Sources of quantum light in the discrete variable regime have traditionally relied on spontaneous parametric down-conversion (SPDC) in bulk crystals. This has been extended to periodically poled materials and waveguided devices, which  have significantly higher efficiencies. The development of all-fibre entanglement sources, based on four-wave mixing provide several new approaches ranging from standard fibres to photonic crystal fibres.

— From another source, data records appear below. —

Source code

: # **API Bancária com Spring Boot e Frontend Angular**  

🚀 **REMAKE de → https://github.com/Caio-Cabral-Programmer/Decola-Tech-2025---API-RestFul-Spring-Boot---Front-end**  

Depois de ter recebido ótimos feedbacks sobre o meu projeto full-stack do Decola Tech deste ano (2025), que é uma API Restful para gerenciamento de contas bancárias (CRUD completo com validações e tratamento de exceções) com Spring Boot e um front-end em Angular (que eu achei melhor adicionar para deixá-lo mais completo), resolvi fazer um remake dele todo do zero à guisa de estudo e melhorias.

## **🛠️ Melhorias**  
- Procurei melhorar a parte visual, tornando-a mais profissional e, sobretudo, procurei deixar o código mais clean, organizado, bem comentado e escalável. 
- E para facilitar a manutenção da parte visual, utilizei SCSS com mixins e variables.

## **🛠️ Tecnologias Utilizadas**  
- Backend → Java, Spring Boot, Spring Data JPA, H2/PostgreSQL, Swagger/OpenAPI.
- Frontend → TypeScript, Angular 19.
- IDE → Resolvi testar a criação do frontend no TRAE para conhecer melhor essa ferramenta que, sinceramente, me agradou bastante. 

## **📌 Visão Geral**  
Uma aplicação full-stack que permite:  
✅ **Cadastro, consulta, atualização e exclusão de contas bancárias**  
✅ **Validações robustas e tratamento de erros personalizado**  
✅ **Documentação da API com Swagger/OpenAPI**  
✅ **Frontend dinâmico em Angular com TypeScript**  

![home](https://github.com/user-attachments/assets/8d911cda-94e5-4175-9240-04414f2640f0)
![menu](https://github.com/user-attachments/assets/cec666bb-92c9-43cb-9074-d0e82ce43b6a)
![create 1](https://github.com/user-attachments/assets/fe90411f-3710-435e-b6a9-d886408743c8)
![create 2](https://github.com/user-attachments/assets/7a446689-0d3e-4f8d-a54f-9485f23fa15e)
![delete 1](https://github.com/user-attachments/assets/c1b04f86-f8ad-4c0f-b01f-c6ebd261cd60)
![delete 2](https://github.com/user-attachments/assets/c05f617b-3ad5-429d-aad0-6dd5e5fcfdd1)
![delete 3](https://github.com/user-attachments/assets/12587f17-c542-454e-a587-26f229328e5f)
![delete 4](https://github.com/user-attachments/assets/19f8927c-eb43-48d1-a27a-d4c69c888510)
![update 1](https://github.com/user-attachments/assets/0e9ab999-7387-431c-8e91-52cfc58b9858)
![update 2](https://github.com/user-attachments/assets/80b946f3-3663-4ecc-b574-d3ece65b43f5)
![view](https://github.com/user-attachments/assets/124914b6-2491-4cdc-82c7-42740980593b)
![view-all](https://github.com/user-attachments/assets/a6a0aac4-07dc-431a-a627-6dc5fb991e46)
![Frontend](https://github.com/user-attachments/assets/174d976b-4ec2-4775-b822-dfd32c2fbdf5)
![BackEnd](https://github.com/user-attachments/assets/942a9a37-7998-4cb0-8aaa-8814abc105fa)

Deterministic sources that avoid probabilistic multi-pair events, associated with the previous schemes, have advanced to the point where entangled photon pairs can be generated by the optical excitation of the bi-exciton state of a semiconductor quantum dot, although currently the low efficiency of these devices detracts from its potentially deterministic nature. Single photon sources based on NV diamond centres and single molecules in solids have been realised and progress continues on single photon sources in diverse materials for sources ranging from the visible up to 1310 nm. In the continuous variable regime sources of squeezed and entangled light typically rely on either parametric oscillators in bulk crystals or the Kerr effect in optical fibres.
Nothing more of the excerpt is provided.